-- Task objective --
Look through the records below for the line with "- [ ] Add link script to main package.json" and the line with "## Phase 10: Documentation", then return those lines and all lines between, exactly.

-- Plain-text document sources --
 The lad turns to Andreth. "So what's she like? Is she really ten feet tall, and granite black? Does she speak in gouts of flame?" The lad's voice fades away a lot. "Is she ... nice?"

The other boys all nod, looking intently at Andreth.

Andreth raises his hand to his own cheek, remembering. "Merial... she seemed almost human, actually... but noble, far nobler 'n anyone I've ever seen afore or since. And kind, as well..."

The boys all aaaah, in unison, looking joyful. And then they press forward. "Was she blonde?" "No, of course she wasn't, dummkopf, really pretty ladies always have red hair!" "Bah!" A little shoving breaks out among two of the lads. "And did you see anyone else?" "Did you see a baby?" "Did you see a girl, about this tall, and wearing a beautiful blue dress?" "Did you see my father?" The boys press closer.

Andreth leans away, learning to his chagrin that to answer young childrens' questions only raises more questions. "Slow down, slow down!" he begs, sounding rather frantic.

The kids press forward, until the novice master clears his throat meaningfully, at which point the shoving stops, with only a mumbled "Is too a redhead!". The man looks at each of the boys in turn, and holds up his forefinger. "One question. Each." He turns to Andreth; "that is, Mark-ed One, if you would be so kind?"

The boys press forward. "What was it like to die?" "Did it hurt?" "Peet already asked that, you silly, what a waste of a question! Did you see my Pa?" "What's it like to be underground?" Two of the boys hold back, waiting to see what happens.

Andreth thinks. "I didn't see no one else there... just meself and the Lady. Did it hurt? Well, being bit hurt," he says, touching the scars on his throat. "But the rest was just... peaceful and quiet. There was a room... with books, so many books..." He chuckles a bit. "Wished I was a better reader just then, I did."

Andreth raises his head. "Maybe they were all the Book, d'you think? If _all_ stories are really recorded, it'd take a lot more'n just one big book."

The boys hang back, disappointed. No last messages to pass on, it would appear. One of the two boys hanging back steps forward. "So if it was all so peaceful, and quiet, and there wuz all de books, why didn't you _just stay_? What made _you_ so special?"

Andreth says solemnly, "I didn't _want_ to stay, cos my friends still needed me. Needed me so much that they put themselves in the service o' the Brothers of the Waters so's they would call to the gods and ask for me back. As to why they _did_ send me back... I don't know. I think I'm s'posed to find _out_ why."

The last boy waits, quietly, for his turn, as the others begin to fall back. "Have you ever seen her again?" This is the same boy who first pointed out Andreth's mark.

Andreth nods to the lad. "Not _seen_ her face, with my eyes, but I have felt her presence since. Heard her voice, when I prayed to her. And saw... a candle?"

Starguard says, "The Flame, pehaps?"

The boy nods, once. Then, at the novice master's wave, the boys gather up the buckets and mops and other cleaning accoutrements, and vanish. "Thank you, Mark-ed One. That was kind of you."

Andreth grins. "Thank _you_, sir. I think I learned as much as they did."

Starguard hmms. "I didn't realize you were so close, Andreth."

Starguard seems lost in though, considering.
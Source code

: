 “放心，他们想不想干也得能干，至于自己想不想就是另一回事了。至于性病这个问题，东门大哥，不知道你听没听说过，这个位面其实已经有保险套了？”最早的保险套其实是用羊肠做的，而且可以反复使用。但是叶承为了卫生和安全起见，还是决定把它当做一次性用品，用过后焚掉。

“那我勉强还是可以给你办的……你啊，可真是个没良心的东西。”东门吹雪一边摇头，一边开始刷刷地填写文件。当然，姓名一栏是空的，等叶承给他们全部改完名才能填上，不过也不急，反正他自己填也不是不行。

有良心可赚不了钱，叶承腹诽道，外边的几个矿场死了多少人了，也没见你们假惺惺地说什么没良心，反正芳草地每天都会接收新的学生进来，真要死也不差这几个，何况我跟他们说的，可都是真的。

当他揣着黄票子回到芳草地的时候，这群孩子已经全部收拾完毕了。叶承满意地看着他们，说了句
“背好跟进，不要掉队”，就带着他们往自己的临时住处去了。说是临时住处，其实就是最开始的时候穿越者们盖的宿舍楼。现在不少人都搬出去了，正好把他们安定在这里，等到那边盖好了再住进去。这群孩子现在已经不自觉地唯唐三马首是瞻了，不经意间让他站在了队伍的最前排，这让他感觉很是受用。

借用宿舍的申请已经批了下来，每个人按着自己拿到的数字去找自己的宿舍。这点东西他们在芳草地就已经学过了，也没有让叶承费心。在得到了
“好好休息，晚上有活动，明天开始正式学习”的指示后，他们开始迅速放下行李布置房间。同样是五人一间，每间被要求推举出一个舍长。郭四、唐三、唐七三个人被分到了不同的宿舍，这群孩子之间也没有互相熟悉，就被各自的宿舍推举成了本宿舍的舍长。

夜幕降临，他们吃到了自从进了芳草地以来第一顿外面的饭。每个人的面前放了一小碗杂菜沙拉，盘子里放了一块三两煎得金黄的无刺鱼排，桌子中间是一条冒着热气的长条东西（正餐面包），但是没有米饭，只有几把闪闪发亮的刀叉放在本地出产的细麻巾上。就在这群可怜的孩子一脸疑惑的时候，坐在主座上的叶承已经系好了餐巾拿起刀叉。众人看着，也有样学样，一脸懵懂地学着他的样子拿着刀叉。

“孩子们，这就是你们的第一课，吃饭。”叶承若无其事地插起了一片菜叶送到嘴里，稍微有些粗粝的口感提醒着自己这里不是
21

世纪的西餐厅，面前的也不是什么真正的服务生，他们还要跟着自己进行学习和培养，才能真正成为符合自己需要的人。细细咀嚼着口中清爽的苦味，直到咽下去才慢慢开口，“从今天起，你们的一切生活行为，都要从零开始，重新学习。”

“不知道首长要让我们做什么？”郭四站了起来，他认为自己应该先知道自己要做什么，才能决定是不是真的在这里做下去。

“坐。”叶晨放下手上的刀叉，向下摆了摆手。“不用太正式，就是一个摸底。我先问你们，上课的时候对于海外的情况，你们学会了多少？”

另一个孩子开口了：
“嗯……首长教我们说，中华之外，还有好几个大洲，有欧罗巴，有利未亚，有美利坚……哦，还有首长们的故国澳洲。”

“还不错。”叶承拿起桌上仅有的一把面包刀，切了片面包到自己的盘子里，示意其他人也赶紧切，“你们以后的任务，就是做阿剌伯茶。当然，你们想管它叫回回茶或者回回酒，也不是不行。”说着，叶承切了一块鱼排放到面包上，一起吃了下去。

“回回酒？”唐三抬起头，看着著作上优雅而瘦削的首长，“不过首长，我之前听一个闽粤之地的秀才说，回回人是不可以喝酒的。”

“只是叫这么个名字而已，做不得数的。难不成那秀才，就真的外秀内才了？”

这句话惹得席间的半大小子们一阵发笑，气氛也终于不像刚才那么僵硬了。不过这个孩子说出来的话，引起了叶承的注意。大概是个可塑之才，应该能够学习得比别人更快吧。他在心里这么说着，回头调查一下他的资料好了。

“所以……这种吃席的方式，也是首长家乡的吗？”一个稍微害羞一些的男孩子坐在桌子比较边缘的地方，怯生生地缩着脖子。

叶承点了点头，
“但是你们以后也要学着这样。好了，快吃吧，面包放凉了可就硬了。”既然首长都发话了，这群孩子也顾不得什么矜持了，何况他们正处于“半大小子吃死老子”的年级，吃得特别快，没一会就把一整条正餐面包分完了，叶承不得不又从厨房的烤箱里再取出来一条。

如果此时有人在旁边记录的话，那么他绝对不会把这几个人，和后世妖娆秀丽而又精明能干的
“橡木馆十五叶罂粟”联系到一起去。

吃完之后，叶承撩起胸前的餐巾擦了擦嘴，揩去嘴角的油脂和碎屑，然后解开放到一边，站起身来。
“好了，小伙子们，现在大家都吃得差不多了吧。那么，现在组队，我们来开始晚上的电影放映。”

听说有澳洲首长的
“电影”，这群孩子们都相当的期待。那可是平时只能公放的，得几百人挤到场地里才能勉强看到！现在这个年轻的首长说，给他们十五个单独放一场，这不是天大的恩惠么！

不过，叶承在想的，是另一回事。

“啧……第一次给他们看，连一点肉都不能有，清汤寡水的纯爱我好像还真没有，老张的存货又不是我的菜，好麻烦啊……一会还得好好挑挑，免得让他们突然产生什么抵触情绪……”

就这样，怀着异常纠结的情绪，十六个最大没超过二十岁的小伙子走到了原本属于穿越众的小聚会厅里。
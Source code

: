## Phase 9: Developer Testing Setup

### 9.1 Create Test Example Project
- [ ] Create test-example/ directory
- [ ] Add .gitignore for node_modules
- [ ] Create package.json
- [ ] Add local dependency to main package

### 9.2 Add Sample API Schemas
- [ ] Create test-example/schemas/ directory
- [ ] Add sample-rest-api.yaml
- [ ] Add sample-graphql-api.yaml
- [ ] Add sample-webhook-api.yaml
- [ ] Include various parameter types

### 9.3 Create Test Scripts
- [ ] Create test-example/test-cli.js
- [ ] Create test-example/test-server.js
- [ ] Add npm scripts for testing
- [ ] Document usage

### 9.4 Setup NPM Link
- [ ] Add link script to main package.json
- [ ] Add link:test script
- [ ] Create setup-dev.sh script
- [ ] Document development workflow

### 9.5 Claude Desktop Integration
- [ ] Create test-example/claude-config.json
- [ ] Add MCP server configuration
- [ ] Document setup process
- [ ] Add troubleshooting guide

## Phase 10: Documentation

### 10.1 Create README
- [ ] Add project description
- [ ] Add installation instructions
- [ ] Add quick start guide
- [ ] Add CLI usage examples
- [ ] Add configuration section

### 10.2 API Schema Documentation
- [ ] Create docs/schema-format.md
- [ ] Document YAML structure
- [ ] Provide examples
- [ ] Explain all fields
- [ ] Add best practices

-- Your solution --
- [ ] Add link script to main package.json
- [ ] Add link:test script
- [ ] Create setup-dev.sh script
- [ ] Document development workflow

### 9.5 Claude Desktop Integration
- [ ] Create test-example/claude-config.json
- [ ] Add MCP server configuration
- [ ] Document setup process
- [ ] Add troubleshooting guide

## Phase 10: Documentation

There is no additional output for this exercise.